Шло заседание бюро большевистской ячейки Главных мастерских. Присутствовал здесь и начальник Управления охраны старого Ташкента Насредин Бабаджанов. Разговор шел о резервах. Надо было накопить ударную силу.
Манжара, улыбчивый человек с простецким лицом, размышлял вслух:
— Где бы нам еще наскрести штычков, а, други?
Бабаджанов погладил бородку, улыбнулся.
— На Казачку надо обратить внимание[24].
— А что — Казачка?
— Там батальон располагается. Поговорить с людьми надо.
— Это идея! — поддержал Михаил Максимович Зинкин. — Только ведь неизвестно, чем разговор кончится.
— А вдруг? — не унимался Насредин.
Зинкин посмотрел на узбекского друга веселыми глазами и решительно произнес:
— А!.. Была не была... Пойду в батальон.
— С охраной, надеюсь? — спросил Манжара.
— Нет. Охраны-то как раз и не надо. Она все равно не выстоит против батальона. Только разозлит людей. Я в одиночку. И даже без оружия.
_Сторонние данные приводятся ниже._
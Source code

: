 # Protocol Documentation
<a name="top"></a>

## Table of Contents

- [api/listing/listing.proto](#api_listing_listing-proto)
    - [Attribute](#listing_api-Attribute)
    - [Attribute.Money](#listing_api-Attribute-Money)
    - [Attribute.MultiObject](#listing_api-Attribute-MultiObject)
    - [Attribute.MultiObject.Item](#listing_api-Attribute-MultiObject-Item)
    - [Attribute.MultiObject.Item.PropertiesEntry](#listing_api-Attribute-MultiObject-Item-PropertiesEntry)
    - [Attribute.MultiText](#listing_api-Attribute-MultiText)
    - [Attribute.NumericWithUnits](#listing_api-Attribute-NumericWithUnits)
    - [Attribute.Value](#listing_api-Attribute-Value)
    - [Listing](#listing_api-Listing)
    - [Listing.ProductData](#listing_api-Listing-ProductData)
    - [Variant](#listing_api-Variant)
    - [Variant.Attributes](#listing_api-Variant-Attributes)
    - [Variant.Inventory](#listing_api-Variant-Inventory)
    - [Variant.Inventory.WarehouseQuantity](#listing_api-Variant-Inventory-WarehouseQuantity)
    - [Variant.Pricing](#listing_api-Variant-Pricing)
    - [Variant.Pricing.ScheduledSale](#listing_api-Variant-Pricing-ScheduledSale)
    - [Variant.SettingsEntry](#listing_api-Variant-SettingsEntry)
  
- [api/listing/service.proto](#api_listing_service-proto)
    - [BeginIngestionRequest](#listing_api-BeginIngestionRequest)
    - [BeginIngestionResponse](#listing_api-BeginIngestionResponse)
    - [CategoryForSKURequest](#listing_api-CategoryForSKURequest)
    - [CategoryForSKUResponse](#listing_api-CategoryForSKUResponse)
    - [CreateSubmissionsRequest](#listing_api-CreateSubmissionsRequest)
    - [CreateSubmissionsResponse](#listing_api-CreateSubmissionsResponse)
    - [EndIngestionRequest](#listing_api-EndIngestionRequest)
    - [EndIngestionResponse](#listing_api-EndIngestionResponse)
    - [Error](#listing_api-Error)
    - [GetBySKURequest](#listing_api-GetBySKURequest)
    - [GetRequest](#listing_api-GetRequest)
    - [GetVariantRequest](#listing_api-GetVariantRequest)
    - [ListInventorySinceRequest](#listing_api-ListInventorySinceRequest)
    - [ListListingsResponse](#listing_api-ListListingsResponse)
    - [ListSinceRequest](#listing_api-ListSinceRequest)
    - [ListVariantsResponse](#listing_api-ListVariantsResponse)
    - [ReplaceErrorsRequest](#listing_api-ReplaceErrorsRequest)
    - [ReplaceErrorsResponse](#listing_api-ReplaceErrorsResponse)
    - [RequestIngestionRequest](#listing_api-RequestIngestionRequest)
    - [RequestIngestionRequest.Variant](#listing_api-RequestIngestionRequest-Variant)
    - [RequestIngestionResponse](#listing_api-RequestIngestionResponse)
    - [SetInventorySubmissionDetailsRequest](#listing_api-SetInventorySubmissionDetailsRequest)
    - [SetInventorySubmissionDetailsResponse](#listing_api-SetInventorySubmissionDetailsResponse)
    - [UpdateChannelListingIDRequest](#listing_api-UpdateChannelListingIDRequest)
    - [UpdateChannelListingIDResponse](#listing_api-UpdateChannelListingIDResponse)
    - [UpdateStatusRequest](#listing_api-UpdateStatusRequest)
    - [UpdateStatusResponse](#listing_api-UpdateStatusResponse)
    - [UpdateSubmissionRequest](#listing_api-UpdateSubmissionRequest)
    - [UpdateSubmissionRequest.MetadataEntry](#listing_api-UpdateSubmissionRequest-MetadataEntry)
...4-й стрелковый запасный батальон был построен на плацу. Командир его, бывший офицер Языков, зачитывал обращение «Временного комитета» — «К гражданам Туркестана». До Михаила Максимовича, вошедшего как раз на территорию батальона, донеслись слова, темпераментно выкрикиваемые комбатом Языковым: «Долой комиссаров!.. Советы без большевиков!.. Да здравствует Учредительное собрание!..»
Зинкин поспел к концу читки «Воззвания». Он услышал фамилии подписавших этот «документ»: главнокомандующий Осипов, полковник Руднев, Тишковский!
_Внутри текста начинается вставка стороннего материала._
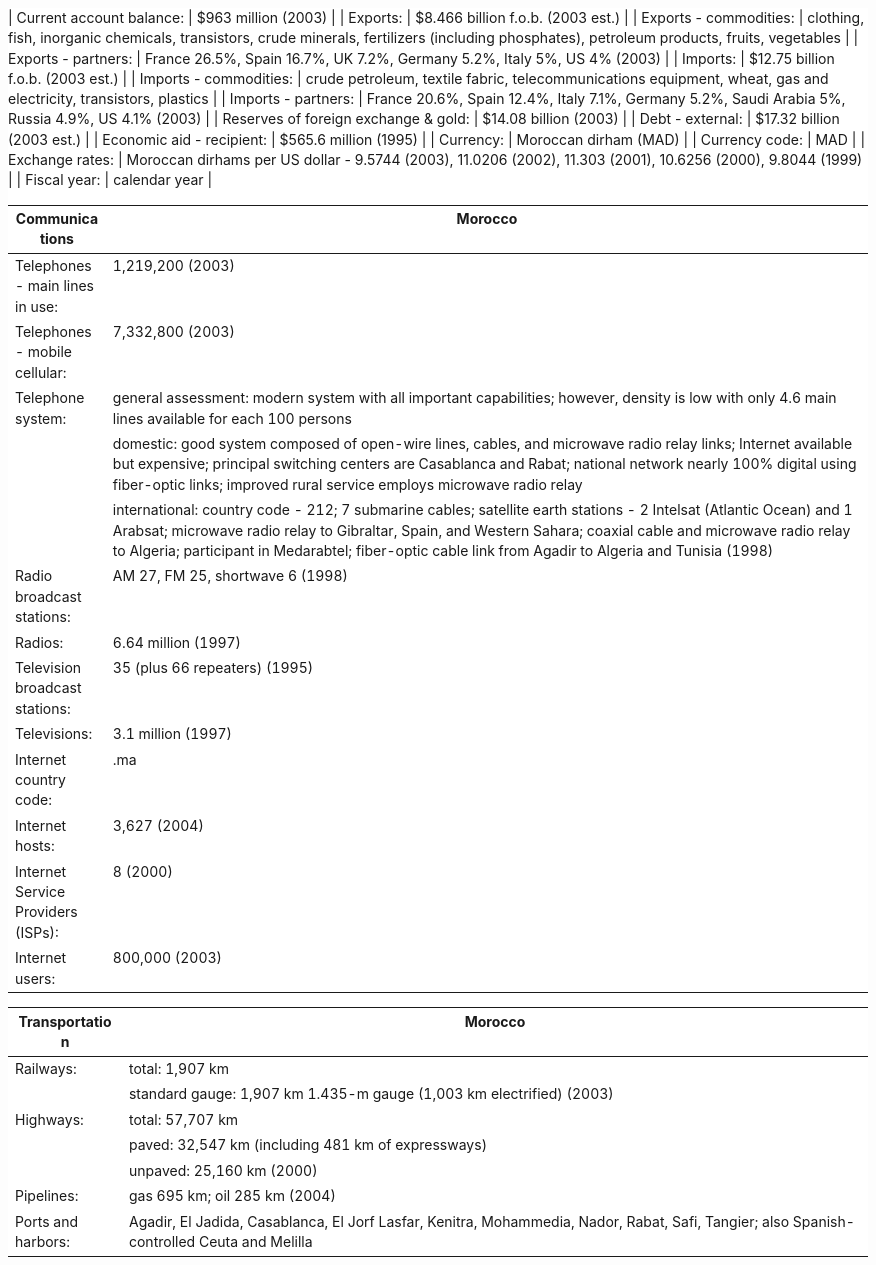 | Current account balance: | $963 million (2003) |
| Exports: | $8.466 billion f.o.b. (2003 est.) |
| Exports - commodities: | clothing, fish, inorganic chemicals, transistors, crude minerals, fertilizers (including phosphates), petroleum products, fruits, vegetables |
| Exports - partners: | France 26.5%, Spain 16.7%, UK 7.2%, Germany 5.2%, Italy 5%, US 4% (2003) |
| Imports: | $12.75 billion f.o.b. (2003 est.) |
| Imports - commodities: | crude petroleum, textile fabric, telecommunications equipment, wheat, gas and electricity, transistors, plastics |
| Imports - partners: | France 20.6%, Spain 12.4%, Italy 7.1%, Germany 5.2%, Saudi Arabia 5%, Russia 4.9%, US 4.1% (2003) |
| Reserves of foreign exchange & gold: | $14.08 billion (2003) |
| Debt - external: | $17.32 billion (2003 est.) |
| Economic aid - recipient: | $565.6 million (1995) |
| Currency: | Moroccan dirham (MAD) |
| Currency code: | MAD |
| Exchange rates: | Moroccan dirhams per US dollar - 9.5744 (2003), 11.0206 (2002), 11.303 (2001), 10.6256 (2000), 9.8044 (1999) |
| Fiscal year: | calendar year |

| Communications | Morocco |
| --- | --- |
| Telephones - main lines in use: | 1,219,200 (2003) |
| Telephones - mobile cellular: | 7,332,800 (2003) |
| Telephone system: | general assessment: modern system with all important capabilities; however, density is low with only 4.6 main lines available for each 100 persons |
| | domestic: good system composed of open-wire lines, cables, and microwave radio relay links; Internet available but expensive; principal switching centers are Casablanca and Rabat; national network nearly 100% digital using fiber-optic links; improved rural service employs microwave radio relay |
| | international: country code - 212; 7 submarine cables; satellite earth stations - 2 Intelsat (Atlantic Ocean) and 1 Arabsat; microwave radio relay to Gibraltar, Spain, and Western Sahara; coaxial cable and microwave radio relay to Algeria; participant in Medarabtel; fiber-optic cable link from Agadir to Algeria and Tunisia (1998) |
| Radio broadcast stations: | AM 27, FM 25, shortwave 6 (1998) |
| Radios: | 6.64 million (1997) |
| Television broadcast stations: | 35 (plus 66 repeaters) (1995) |
| Televisions: | 3.1 million (1997) |
| Internet country code: | .ma |
| Internet hosts: | 3,627 (2004) |
| Internet Service Providers (ISPs): | 8 (2000) |
| Internet users: | 800,000 (2003) |

| Transportation | Morocco |
| --- | --- |
| Railways: | total: 1,907 km |
| | standard gauge: 1,907 km 1.435-m gauge (1,003 km electrified) (2003) |
| Highways: | total: 57,707 km |
| | paved: 32,547 km (including 481 km of expressways) |
| | unpaved: 25,160 km (2000) |
| Pipelines: | gas 695 km; oil 285 km (2004) |
| Ports and harbors: | Agadir, El Jadida, Casablanca, El Jorf Lasfar, Kenitra, Mohammedia, Nador, Rabat, Safi, Tangier; also Spanish-controlled Ceuta and Melilla | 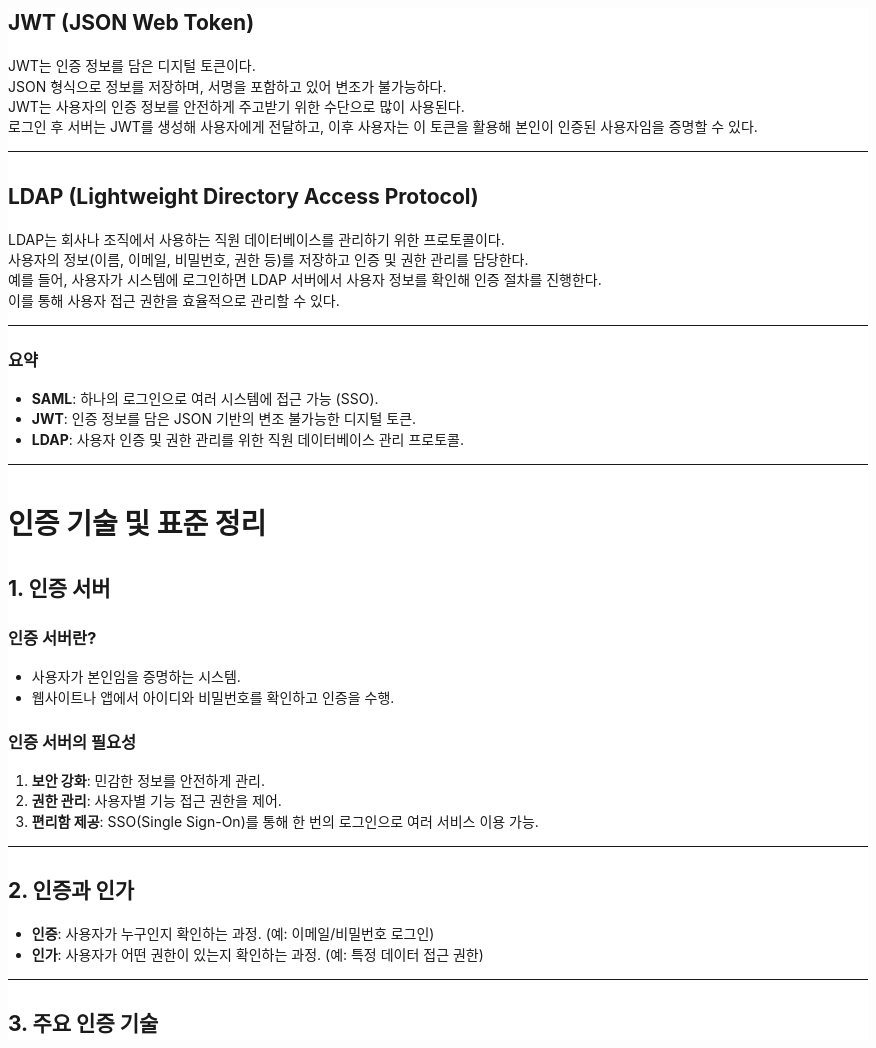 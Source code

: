 
## JWT (JSON Web Token)
JWT는 인증 정보를 담은 디지털 토큰이다.  
JSON 형식으로 정보를 저장하며, 서명을 포함하고 있어 변조가 불가능하다.  
JWT는 사용자의 인증 정보를 안전하게 주고받기 위한 수단으로 많이 사용된다.  
로그인 후 서버는 JWT를 생성해 사용자에게 전달하고, 이후 사용자는 이 토큰을 활용해 본인이 인증된 사용자임을 증명할 수 있다.

---

## LDAP (Lightweight Directory Access Protocol)
LDAP는 회사나 조직에서 사용하는 직원 데이터베이스를 관리하기 위한 프로토콜이다.  
사용자의 정보(이름, 이메일, 비밀번호, 권한 등)를 저장하고 인증 및 권한 관리를 담당한다.  
예를 들어, 사용자가 시스템에 로그인하면 LDAP 서버에서 사용자 정보를 확인해 인증 절차를 진행한다.  
이를 통해 사용자 접근 권한을 효율적으로 관리할 수 있다.

---

### 요약
- **SAML**: 하나의 로그인으로 여러 시스템에 접근 가능 (SSO).
- **JWT**: 인증 정보를 담은 JSON 기반의 변조 불가능한 디지털 토큰.
- **LDAP**: 사용자 인증 및 권한 관리를 위한 직원 데이터베이스 관리 프로토콜.

---


# 인증 기술 및 표준 정리



## 1. 인증 서버
### 인증 서버란?
- 사용자가 본인임을 증명하는 시스템.
- 웹사이트나 앱에서 아이디와 비밀번호를 확인하고 인증을 수행.

### 인증 서버의 필요성
1. **보안 강화**: 민감한 정보를 안전하게 관리.
2. **권한 관리**: 사용자별 기능 접근 권한을 제어.
3. **편리함 제공**: SSO(Single Sign-On)를 통해 한 번의 로그인으로 여러 서비스 이용 가능.

---

## 2. 인증과 인가
- **인증**: 사용자가 누구인지 확인하는 과정. (예: 이메일/비밀번호 로그인)
- **인가**: 사용자가 어떤 권한이 있는지 확인하는 과정. (예: 특정 데이터 접근 권한)

---

## 3. 주요 인증 기술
Зинкин подошел из-за спины комбата, вырвал из его рук листок. Языков опешил. Побагровел, спросил хрипло:
— Что это значит? Кто вы такой?
— Я послан к вам, товарищи, — обратился Зинкин к красноармейцам, — рабочими Главных железнодорожных мастерских. Я тоже рабочий, Зинкин моя фамилия. Возможно, кое-кто из вас меня знает.
Красноармейцы одобрительно зашумели.